We hope our response addresses your question. Feel free to let us know if you have any further questions.
I would like to thank the authors for their effort and their detailed rebuttal. I raised my score from 3 to 5 following the authors' clarifications.
Thank you again for revising your score. We deeply appreciate the time and effort you dedicated to reviewing our manuscript. Your valuable feedback and constructive suggestions have significantly enhanced our work.
We are glad that our rebuttal has resolved your concerns and will continue the discussion if you have any additional questions.
Best regards,
The Authors
This paper introduces CIRQRS into the CIR task, providing a user-centric evaluation metric. The HS-FashionIQ dataset with human scores was created to validate CIRQRS. The paper proposes a new strategy to refine negative images during training and improve query-based image ranking. Experiments on the CIRR and FashionIQ datasets validate the effectiveness of the proposed method.
优点
1 ) The paper is well-written and has a clear structure. It effectively presents a novel CIR evaluation metric. The appendix includes additional details on the new dataset.
2 ) The proposed method achieves top-ranking results, placing first and second on the FashionIQ and CIRR datasets.
缺点
1 ) The paper does not sufficiently highlight the novelty and effectiveness of the proposed approach. The authors should explain more to clarify the method’s advancements beyond merely introducing a new loss function.

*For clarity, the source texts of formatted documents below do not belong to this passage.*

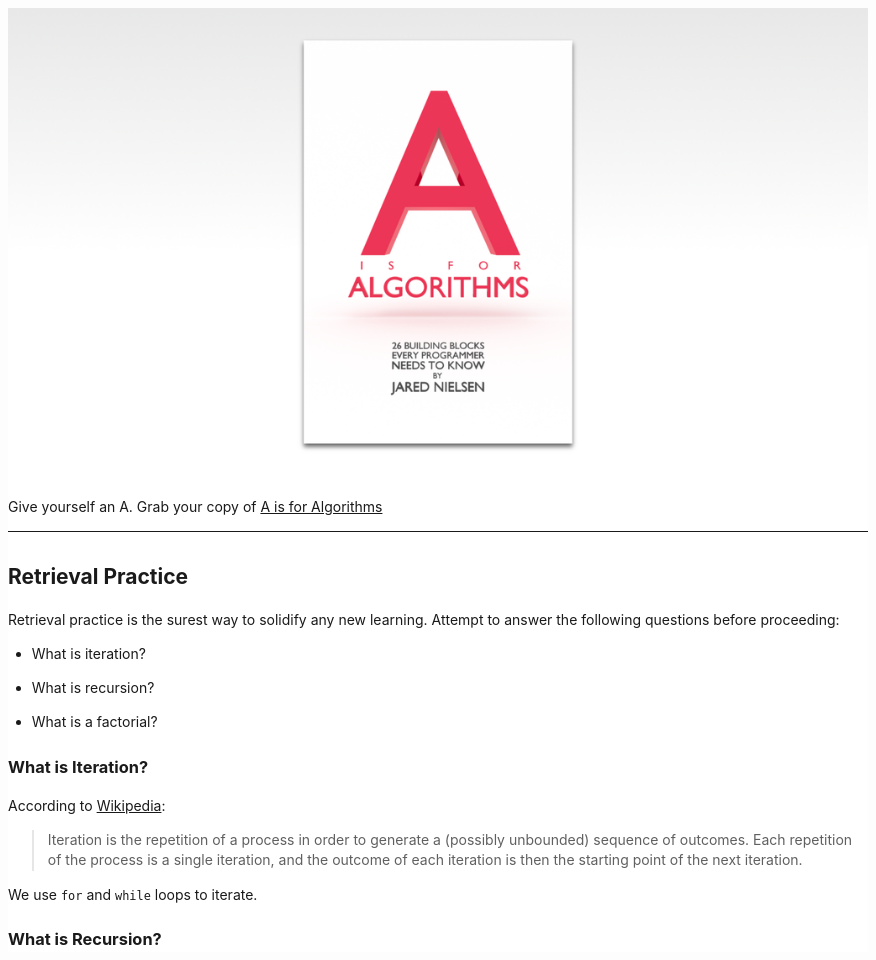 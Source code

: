 ![A is for Algorithms](./jarednielsen-algorithms.png)
Give yourself an A. Grab your copy of [A is for Algorithms](https://gum.co/algorithms)

---


## Retrieval Practice

Retrieval practice is the surest way to solidify any new learning. Attempt to answer the following questions before proceeding:

* What is iteration? 

* What is recursion? 

* What is a factorial? 


### What is Iteration? 

According to [Wikipedia](https://en.wikipedia.org/wiki/Iteration): 

> Iteration is the repetition of a process in order to generate a (possibly unbounded) sequence of outcomes. Each repetition of the process is a single iteration, and the outcome of each iteration is then the starting point of the next iteration. 

We use `for` and `while` loops to iterate. 


### What is Recursion?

2 ) Since the goal is to introduce a new evaluation metric for CIR, a more detailed review of its effectiveness is needed. For example, testing CIRQRS on other models could help show its efficiency.
3 ) In Tables 2 and 3, the paper wants to demonstrate that CIRQRS is more effective than R@5, but the process by which these data were calculated should be clarified in greater detail. Since R@5 is an important point here, it would also help to show a comparison of R@5 results on the FashionIQ dataset as in Table 4 with other methods.
问题
The paper contains minor grammatical errors. For example, on page 2, line 85, "Additionally, when CIRQRS is higher on a set of retrieved images" should use "was" instead of "is," and "limitation" on line 95 should be "limitations."
We deeply appreciate your insightful comments and efforts in reviewing our manuscript. We marked our revisions in the manuscript with “blue” fonts. Here, we respond to each of your comments.
W1
The paper does not sufficiently highlight the novelty and effectiveness of the proposed approach. The authors should explain more to clarify the method’s advancements beyond merely introducing a new loss function.
A1
Thank you for pointing it out. We agree that we need to emphasize the novelty and effectiveness of our method more. We have added the sentences to emphasize our novelty in the method part in our revised manuscript. The key differences between CIRQRS and the existing methods are as follows.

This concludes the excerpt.